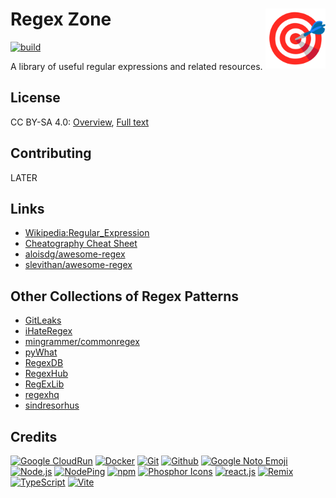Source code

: # Regex Zone  [<img alt="Logo for Regex Zone" src="public/favicon.svg" height="96" align="right"/>](https://www.regex.zone/)

[![build](https://github.com/regexplanet/regex-zone/actions/workflows/gcr-deploy.yaml/badge.svg)](https://github.com/regexplanet/regex-zone/actions/workflows/gcr-deploy.yaml)

A library of useful regular expressions and related resources.

## License

CC BY-SA 4.0: [Overview](https://creativecommons.org/licenses/by-sa/4.0/), [Full text](LICENSE.txt)

## Contributing

LATER

## Links

- [Wikipedia:Regular_Expression](https://en.wikipedia.org/wiki/Regular_expression)
- [Cheatography Cheat Sheet](https://cheatography.com/davechild/cheat-sheets/regular-expressions/)
- [aloisdg/awesome-regex](https://github.com/aloisdg/awesome-regex)
- [slevithan/awesome-regex](https://github.com/slevithan/awesome-regex)

## Other Collections of Regex Patterns

- [GitLeaks](https://github.com/gitleaks/gitleaks/blob/master/config/gitleaks.toml)
- [iHateRegex](https://github.com/geongeorge/i-hate-regex/tree/master/static/regex)
- [mingrammer/commonregex](https://github.com/mingrammer/commonregex)
- [pyWhat](https://github.com/bee-san/pyWhat/blob/main/pywhat/Data/regex.json)
- [RegexDB](https://rgxdb.com/)
- [RegexHub](https://projects.lukehaas.me/regexhub/)
- [RegExLib](https://regexlib.com/Default.aspx)
- [regexhq](https://github.com/orgs/regexhq/repositories)
- [sindresorhus](https://github.com/sindresorhus?tab=repositories&q=regex&type=&language=&sort=)

## Credits

[![Google CloudRun](https://www.vectorlogo.zone/logos/google_cloud_run/google_cloud_run-ar21.svg)](https://cloud.google.com/run/ "Hosting")
[![Docker](https://www.vectorlogo.zone/logos/docker/docker-ar21.svg)](https://www.docker.com/ "Deployment")
[![Git](https://www.vectorlogo.zone/logos/git-scm/git-scm-ar21.svg)](https://git-scm.com/ "Version control")
[![Github](https://www.vectorlogo.zone/logos/github/github-ar21.svg)](https://github.com/ "Code hosting")
[![Google Noto Emoji](https://www.vectorlogo.zone/logos/google/google-ar21.svg)](https://github.com/googlefonts/noto-emoji/blob/master/svg/emoji_u1f441.svg "Logo/Favicon")
[![Node.js](https://www.vectorlogo.zone/logos/nodejs/nodejs-ar21.svg)](https://nodejs.org/ "Application Server")
[![NodePing](https://www.vectorlogo.zone/logos/nodeping/nodeping-ar21.svg)](https://nodeping.com?rid=201109281250J5K3P "Uptime monitoring")
[![npm](https://www.vectorlogo.zone/logos/npmjs/npmjs-ar21.svg)](https://www.npmjs.com/ "JS Package Management")
[![Phosphor Icons](https://www.vectorlogo.zone/logos/phosphoricons/phosphoricons-ar21.svg)](https://phosphoricons.com/ "Toolbar icons")
[![react.js](https://www.vectorlogo.zone/logos/reactjs/reactjs-ar21.svg)](https://reactjs.org/ "UI Framework")
[![Remix](https://www.vectorlogo.zone/logos/remixrun/remixrun-ar21.svg)](https://remix.run/ "React Framework")
[![TypeScript](https://www.vectorlogo.zone/logos/typescriptlang/typescriptlang-ar21.svg)](https://www.typescriptlang.org/ "Programming Language")
[![Vite](https://www.vectorlogo.zone/logos/vitejsdev/vitejsdev-ar21.svg)](https://vitejs.dev/ "Bundler")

## Task to complete
In this listing, how many lines contain "google"? Give the number without explanation.

## Answer to the problem
2